Appeals court: Resentence Wafer in teen’s porch slaying
The Dearborn Heights homeowner convicted of shooting a teenager to death as she stood on his front porch should get a new hearing on his sentence, the Michigan Court of Appeals announced Wednesday.
A three-judge panel of the court ruled Wayne Circuit Judge Dana Hathaway erred in ruling she could not “go below the (sentencing) guidelines” when she sentenced Theodore Wafer in August 2014.
The court did uphold Wafer’s conviction, however, of second-degree murder, manslaughter and the use of a firearm in the commission of a felony in the shooting of unarmed 19-year-old Renisha McBride, a stranded motorist knocking at his door in the early morning of Nov. 2, 2013.
“Because the trial court’s compulsory adherence to the guidelines range was erroneous, in keeping with (case law) we remand for ... proceedings,” according to the opinion by judges Cynthia Stephens, Joel Hoekstra and Deborah Servitto.
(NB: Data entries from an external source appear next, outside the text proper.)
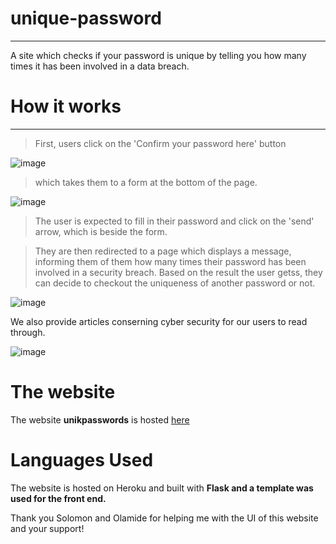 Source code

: # unique-password
***

A site which checks if your password is unique by telling you how many times it has been involved in a data breach. 
# How it works
***

> First, users click on the 'Confirm your password here' button

![image](https://user-images.githubusercontent.com/49791498/91897585-68737980-ec92-11ea-96ed-69e57ba80908.png)

> which takes them to a form at the bottom of the page.

![image](https://user-images.githubusercontent.com/49791498/91897752-ae304200-ec92-11ea-91d1-2d6d93af2da3.png)

> The user is expected to fill in their password and click on the 'send' arrow, which is beside the form. 

> They are then redirected to a page which displays a message, informing them of them how many times their password has been involved in a security breach.
> Based on the result the user getss, they can decide to checkout the uniqueness of another password or not.

![image](https://user-images.githubusercontent.com/49791498/91897962-f51e3780-ec92-11ea-9ab5-0a19d91c3f9e.png)

We also provide articles conserning cyber security for our users to read through.

![image](https://user-images.githubusercontent.com/49791498/91897717-9c4e9f00-ec92-11ea-8163-c8cd7c02ebc5.png)

# The website
The website **unikpasswords** is hosted [here](https://unikpasswords.herokuapp.com/)

# Languages Used
The website is hosted on Heroku and built with **Flask and a template was used for the front end.**

Thank you Solomon and Olamide for helping me with the UI of this website and your support!
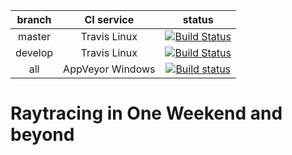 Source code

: | branch | CI service | status |
| :---: | :---: | :---: |
| master | Travis Linux | [![Build Status](https://travis-ci.org/raytracingDevTeam/raytracing.svg?branch=master)](https://travis-ci.org/raytracingDevTeam/raytracing) |
| develop | Travis Linux | [![Build Status](https://travis-ci.org/raytracingDevTeam/raytracing.svg?branch=develop)](https://travis-ci.org/raytracingDevTeam/raytracing) |
| all | AppVeyor Windows | [![Build status](https://ci.appveyor.com/api/projects/status/1mi2agvpc8ln8ffi?svg=true)](https://ci.appveyor.com/project/andrearastelli/raytracing) |

# Raytracing in One Weekend and beyond
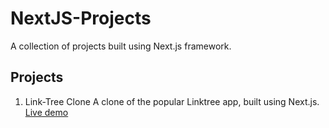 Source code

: # NextJS-Projects

A collection of projects built using Next.js framework.

## Projects

1. Link-Tree Clone
    A clone of the popular Linktree app, built using Next.js.
    [Live demo](https://linktree-clone-smoky-eight.vercel.app/)

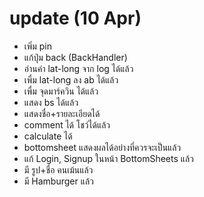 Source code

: # update (10 Apr)
- เพิ่ม pin
- แก้ปุ่ม back (BackHandler)
- อ่านค่า lat-long จาก log ได้แล้ว
- เพื่ม lat-long ลง ab ได้แล้ว
- เพื่ม จุดมาร์ควิน ได้แล้ว
- แสดง bs ได้แล้ว
- แสดงชื่อ+รายละเอียดได้
- comment ได้ โชว์ได้แล้ว
- calculate ได้
- bottomsheet แสดงผลได้อย่างที่ควรจะเป็นแล้ว
- แก้ Login, Signup ในหน้า BottomSheets แล้ว
- มี รูป+ชื่อ คนเม้นแล้ว
- มี Hamburger แล้ว
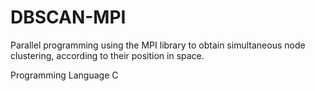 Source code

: # DBSCAN-MPI
Parallel programming using the MPI library to obtain 
simultaneous node clustering, according to their position in space.

Programming Language C

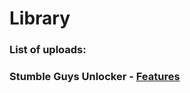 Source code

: # Library

### **List of uploads:**


### Stumble Guys Unlocker - [Features](https://github.com/KevinDerEchte/Library/blob/main/sUnlocker/README.md)


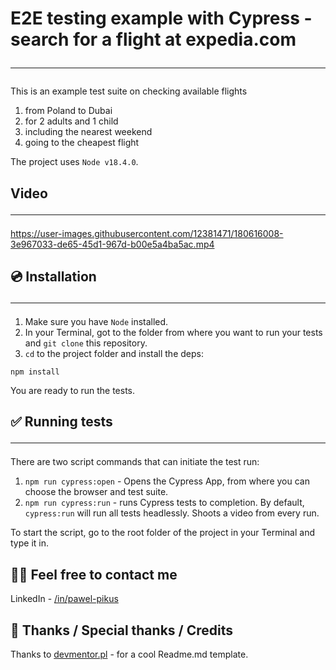 # E2E testing example with Cypress - search for a flight at expedia.com<hr>

This is an example test suite on checking available flights

1. from Poland to Dubai
2. for 2 adults and 1 child
3. including the nearest weekend
4. going to the cheapest flight

The project uses `Node v18.4.0`.

## Video<hr>

https://user-images.githubusercontent.com/12381471/180616008-3e967033-de65-45d1-967d-b00e5a4ba5ac.mp4

## 💿 Installation<hr>

1. Make sure you have `Node` installed.
2. In your Terminal, got to the folder from where you want to run your tests and `git clone` this repository.
3. `cd` to the project folder and install the deps:

`npm install`

You are ready to run the tests.

## ✅ Running tests<hr>

There are two script commands that can initiate the test run:

1. `npm run cypress:open` - Opens the Cypress App, from where you can choose the browser and test suite.
2. `npm run cypress:run` - runs Cypress tests to completion. By default, `cypress:run` will run all tests headlessly. Shoots a video from every run.

To start the script, go to the root folder of the project in your Terminal and type it in.

## 🙋‍♂️ Feel free to contact me

LinkedIn - [/in/pawel-pikus](https://www.linkedin.com/in/pawel-pikus/)

## 👏 Thanks / Special thanks / Credits

Thanks to [devmentor.pl](https://devmentor.pl/) - for a cool Readme.md template.
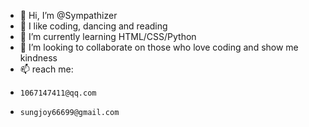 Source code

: - 👋 Hi, I’m @Sympathizer
- 👀 I like coding, dancing and reading
- 🌱 I’m currently learning HTML/CSS/Python
- 💞️ I’m looking to collaborate on those who love coding and show me kindness
- 📫 reach me:
-     1067147411@qq.com
-     sungjoy66699@gmail.com

<!---
Sympathizer/Sympathizer is a ✨ special ✨ repository because its `README.md` (this file) appears on your GitHub profile.
You can click the Preview link to take a look at your changes.
--->
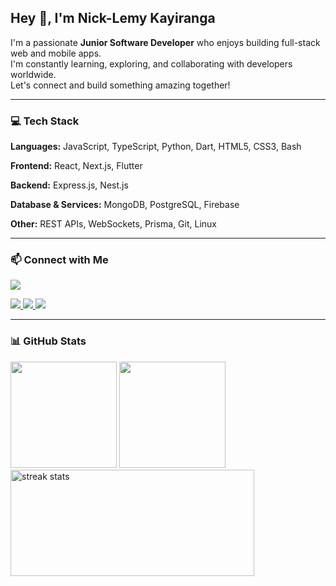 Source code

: <h2 align="left">Hey 👋, I'm Nick-Lemy Kayiranga</h2>

<p align="left">
  I'm a passionate <strong>Junior Software Developer</strong> who enjoys building full-stack web and mobile apps. <br />
  I'm constantly learning, exploring, and collaborating with developers worldwide. <br />
  Let's connect and build something amazing together!
</p>

---

### 💻 Tech Stack

**Languages:** JavaScript, TypeScript, Python, Dart, HTML5, CSS3, Bash

**Frontend:** React, Next.js, Flutter

**Backend:** Express.js, Nest.js

**Database & Services:** MongoDB, PostgreSQL, Firebase

**Other:** REST APIs, WebSockets, Prisma, Git, Linux

---

### 📫 Connect with Me

  <a target='_black' href="https://www.codewars.com/users/zkaynl7"><img src="https://www.codewars.com/users/zkaynl7/badges/micro"></a>
<p align="left">
  <a href="https://www.linkedin.com/in/nick-lemy" target="_blank">
    <img src="https://img.shields.io/badge/LinkedIn-0077B5?style=for-the-badge&logo=linkedin&logoColor=white" />
  </a>
  <a href="mailto:nicklemykayiranga@gmail.com" target="_blank">
    <img src="https://img.shields.io/badge/Gmail-D14836?style=for-the-badge&logo=gmail&logoColor=white" />
  </a>
  <a href="https://twitter.com/idonthaveanaccount" target="_blank">
    <img src="https://img.shields.io/badge/Twitter-1DA1F2?style=for-the-badge&logo=twitter&logoColor=white" />
  </a>
</p>

---

### 📊 GitHub Stats
<div align='left'>
  <img src="https://github-readme-stats.vercel.app/api?username=nick-lemy&show_icons=true&theme=dracula&count_private=true&hide_border=false" height="170em" />
  <img src="https://github-readme-stats.vercel.app/api/top-langs?username=nick-lemy&layout=compact&langs_count=8&theme=dracula&hide_border=false" height="170em" />
  <img  height="170em" width=390 src="https://github-readme-streak-stats-salesp07.vercel.app/?user=nick-lemy&count_private=true&theme=react&border_radius=10" alt="streak stats"/>
<!--   <img height="170em" src="https://github-readme-stats.vercel.app/api/top-langs/?username=Nick-Lemy&langs_count=8&layout=compact&bg_color=00000000&hide_border=true&hide_title=true&hide=shaderlab"> -->
</div>

 <!-- <div>
   <a href="https://github.com/nick-lemy">
     <img src="http://github-profile-summary-cards.vercel.app/api/cards/profile-details?username=nick-lemy&theme=dracula" width="680" height="200" alt="nick-lemy"/>
   </a>  
 </div> -->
Wafer, a former airport maintenance worker, is serving his sentence in the Alger Correctional Facility in Munising in the Upper Peninsula. He was given 15-30 years in prison for the murder count and 7-15 years for the manslaughter charge. He also received a mandatory two-year consecutive sentence on a felony firearm charge.
Wayne County Prosecutor’s Office spokeswoman Maria Miller said Wednesday “We’re pleased that the conviction was affirmed.”
McBride’s aunt, Bernita Spinks, blasted Wafer’s appeal and the court’s ruling saying he doesn’t deserve any more hearings. Spinks said Wafer is doing less time than others who have been convicted of murder.
“Here’s a murderer who has only served two years in prison asking for an appeal,” she said. “He should have gotten the death penalty. In another state he would have.”
Spinks added: “My niece is dead. He’s still alive. He took a baby’s life. (Renisha) was not out to harm anybody.”
The judges also rejected Wafer’s appeal of his argument claiming double jeopardy on his murder and manslaughter convictions for the same offense.
“Indeed, while defendant frames his argument as one involving double jeopardy principles, in actuality his complaint is that the jury reached inconsistent verdicts insofar as it convicted him of both second-degree murder requiring malice and statutory involuntary manslaughter, ... which must be committed without malice. ... this claim of inconsistency does not amount to a double jeopardy violation.”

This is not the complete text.